### [Data for this task]

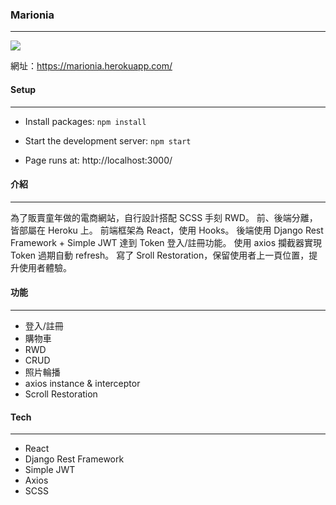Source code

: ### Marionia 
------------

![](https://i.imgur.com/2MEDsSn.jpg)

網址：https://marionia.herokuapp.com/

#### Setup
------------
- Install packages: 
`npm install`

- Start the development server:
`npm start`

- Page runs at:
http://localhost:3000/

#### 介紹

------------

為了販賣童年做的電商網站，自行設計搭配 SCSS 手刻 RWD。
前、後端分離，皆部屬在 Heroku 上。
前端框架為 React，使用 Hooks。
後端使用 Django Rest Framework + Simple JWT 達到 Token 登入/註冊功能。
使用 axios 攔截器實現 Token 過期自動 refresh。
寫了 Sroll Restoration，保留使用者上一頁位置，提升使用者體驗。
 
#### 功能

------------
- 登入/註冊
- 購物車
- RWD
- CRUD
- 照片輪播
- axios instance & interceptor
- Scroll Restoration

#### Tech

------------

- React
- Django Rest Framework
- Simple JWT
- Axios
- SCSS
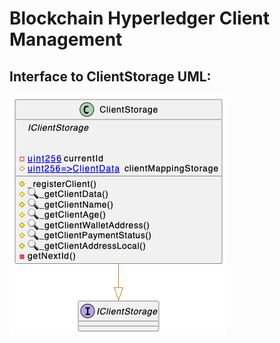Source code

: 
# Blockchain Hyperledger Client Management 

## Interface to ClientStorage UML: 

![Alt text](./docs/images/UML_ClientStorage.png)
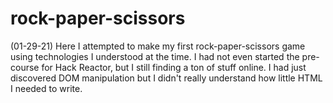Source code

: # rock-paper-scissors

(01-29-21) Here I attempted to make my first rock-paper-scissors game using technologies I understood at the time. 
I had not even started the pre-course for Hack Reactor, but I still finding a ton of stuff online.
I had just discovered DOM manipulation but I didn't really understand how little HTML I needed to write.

### [Activity]
Taking the records above as input, show every line in which the word "scissors" is present.

### [Written reply]
: # rock-paper-scissors
(01-29-21) Here I attempted to make my first rock-paper-scissors game using technologies I understood at the time. 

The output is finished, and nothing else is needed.